Records from a dataset
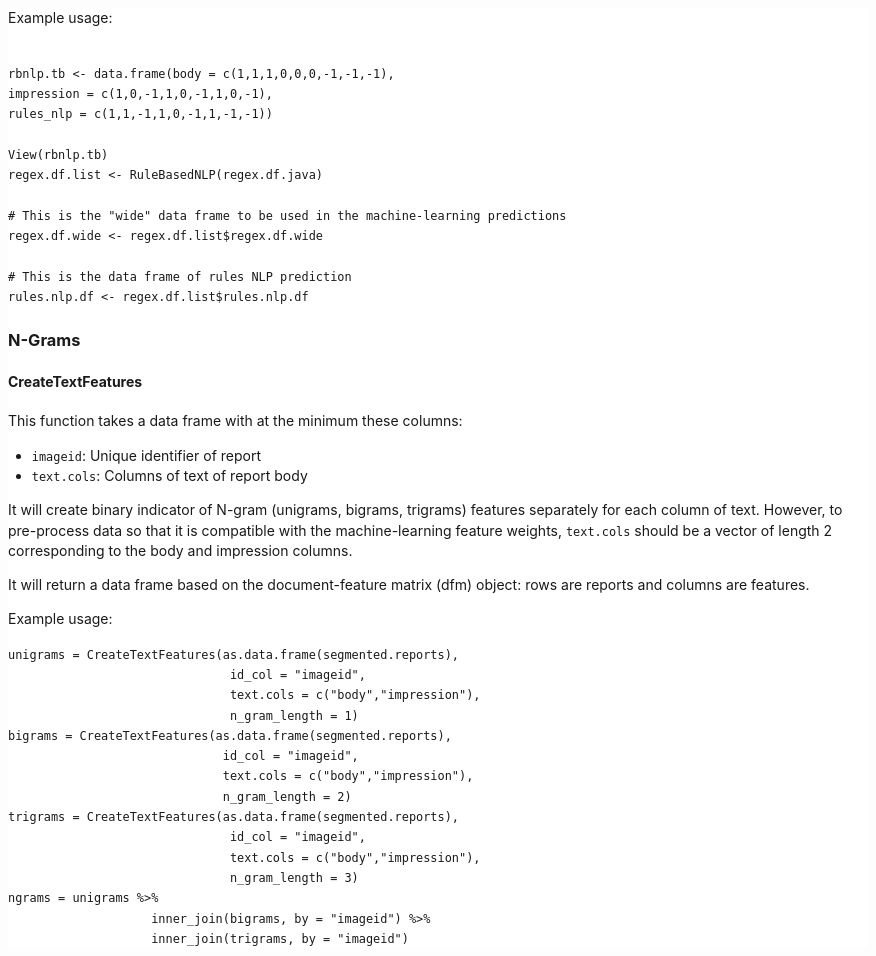 Example usage:
```{r}

rbnlp.tb <- data.frame(body = c(1,1,1,0,0,0,-1,-1,-1),
impression = c(1,0,-1,1,0,-1,1,0,-1),
rules_nlp = c(1,1,-1,1,0,-1,1,-1,-1))

View(rbnlp.tb)                       
regex.df.list <- RuleBasedNLP(regex.df.java) 

# This is the "wide" data frame to be used in the machine-learning predictions
regex.df.wide <- regex.df.list$regex.df.wide

# This is the data frame of rules NLP prediction
rules.nlp.df <- regex.df.list$rules.nlp.df

```
<a name="Ngrams"></a>

### N-Grams

<a name="CreateTextFeatures"></a>

#### CreateTextFeatures

This function takes a data frame with at the minimum these columns:

* ```imageid```: Unique identifier of report
* ```text.cols```: Columns of text of report body

It will create binary indicator of N-gram (unigrams, bigrams, trigrams) features separately for each column of text. However, to pre-process data so that it is compatible with the machine-learning feature weights, ```text.cols``` should be a vector of length 2 corresponding to the body and impression columns.

It will return a data frame based on the document-feature matrix (dfm) object: rows are reports and columns are features.

Example usage:
```{r}
unigrams = CreateTextFeatures(as.data.frame(segmented.reports),
                               id_col = "imageid",
                               text.cols = c("body","impression"),
                               n_gram_length = 1)
bigrams = CreateTextFeatures(as.data.frame(segmented.reports),
                              id_col = "imageid",
                              text.cols = c("body","impression"),
                              n_gram_length = 2)
trigrams = CreateTextFeatures(as.data.frame(segmented.reports),
                               id_col = "imageid",
                               text.cols = c("body","impression"),
                               n_gram_length = 3)
ngrams = unigrams %>%
                    inner_join(bigrams, by = "imageid") %>%
                    inner_join(trigrams, by = "imageid")

```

_Task directions_.
Type out the data above again exactly as written, minus the images.

_Answer to this task_.
 Example usage:
```{r}

rbnlp.tb <- data.frame(body = c(1,1,1,0,0,0,-1,-1,-1),
impression = c(1,0,-1,1,0,-1,1,0,-1),
rules_nlp = c(1,1,-1,1,0,-1,1,-1,-1))

View(rbnlp.tb)                       
regex.df.list <- RuleBasedNLP(regex.df.java) 

# This is the "wide" data frame to be used in the machine-learning predictions
regex.df.wide <- regex.df.list$regex.df.wide

# This is the data frame of rules NLP prediction
rules.nlp.df <- regex.df.list$rules.nlp.df

```
<a name="Ngrams"></a>

### N-Grams

<a name="CreateTextFeatures"></a>

#### CreateTextFeatures

This function takes a data frame with at the minimum these columns:

* ```imageid```: Unique identifier of report
* ```text.cols```: Columns of text of report body

It will create binary indicator of N-gram (unigrams, bigrams, trigrams) features separately for each column of text. However, to pre-process data so that it is compatible with the machine-learning feature weights, ```text.cols``` should be a vector of length 2 corresponding to the body and impression columns.

It will return a data frame based on the document-feature matrix (dfm) object: rows are reports and columns are features.

Example usage:
```{r}
unigrams = CreateTextFeatures(as.data.frame(segmented.reports),
                               id_col = "imageid",
                               text.cols = c("body","impression"),
                               n_gram_length = 1)
bigrams = CreateTextFeatures(as.data.frame(segmented.reports),
                              id_col = "imageid",
                              text.cols = c("body","impression"),
                              n_gram_length = 2)
trigrams = CreateTextFeatures(as.data.frame(segmented.reports),
                               id_col = "imageid",
                               text.cols = c("body","impression"),
                               n_gram_length = 3)
ngrams = unigrams %>%
                    inner_join(bigrams, by = "imageid") %>%
                    inner_join(trigrams, by = "imageid")

```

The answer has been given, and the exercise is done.